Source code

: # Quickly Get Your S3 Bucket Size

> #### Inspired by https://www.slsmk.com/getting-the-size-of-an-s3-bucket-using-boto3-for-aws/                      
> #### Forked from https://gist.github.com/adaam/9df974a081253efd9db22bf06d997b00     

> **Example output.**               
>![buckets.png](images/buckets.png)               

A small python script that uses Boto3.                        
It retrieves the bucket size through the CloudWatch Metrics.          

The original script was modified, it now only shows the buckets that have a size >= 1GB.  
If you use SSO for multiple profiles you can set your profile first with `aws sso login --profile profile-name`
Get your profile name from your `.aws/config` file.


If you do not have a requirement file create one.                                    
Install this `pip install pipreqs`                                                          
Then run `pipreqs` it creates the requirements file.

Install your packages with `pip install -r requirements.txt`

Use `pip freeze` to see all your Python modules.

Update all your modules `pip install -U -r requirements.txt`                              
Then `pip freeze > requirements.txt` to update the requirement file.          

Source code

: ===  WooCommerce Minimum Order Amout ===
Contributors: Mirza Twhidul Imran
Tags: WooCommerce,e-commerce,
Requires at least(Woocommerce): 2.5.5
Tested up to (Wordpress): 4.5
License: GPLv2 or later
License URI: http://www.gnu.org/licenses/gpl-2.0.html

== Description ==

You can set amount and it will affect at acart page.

********

* [Your instructions]: Please repeat the listing exactly, with nothing left out.

* [Output of the exercise]:
Source code

: # Quickly Get Your S3 Bucket Size

> #### Inspired by https://www.slsmk.com/getting-the-size-of-an-s3-bucket-using-boto3-for-aws/                      
> #### Forked from https://gist.github.com/adaam/9df974a081253efd9db22bf06d997b00     

> **Example output.**               
>![buckets.png](images/buckets.png)               

A small python script that uses Boto3.                        
It retrieves the bucket size through the CloudWatch Metrics.          

The original script was modified, it now only shows the buckets that have a size >= 1GB.  
If you use SSO for multiple profiles you can set your profile first with `aws sso login --profile profile-name`
Get your profile name from your `.aws/config` file.


If you do not have a requirement file create one.                                    
Install this `pip install pipreqs`                                                          
Then run `pipreqs` it creates the requirements file.

Install your packages with `pip install -r requirements.txt`

Use `pip freeze` to see all your Python modules.

Update all your modules `pip install -U -r requirements.txt`                              
Then `pip freeze > requirements.txt` to update the requirement file.          

Source code

: ===  WooCommerce Minimum Order Amout ===
Contributors: Mirza Twhidul Imran
Tags: WooCommerce,e-commerce,
Requires at least(Woocommerce): 2.5.5
Tested up to (Wordpress): 4.5
License: GPLv2 or later
License URI: http://www.gnu.org/licenses/gpl-2.0.html

== Description ==

You can set amount and it will affect at acart page.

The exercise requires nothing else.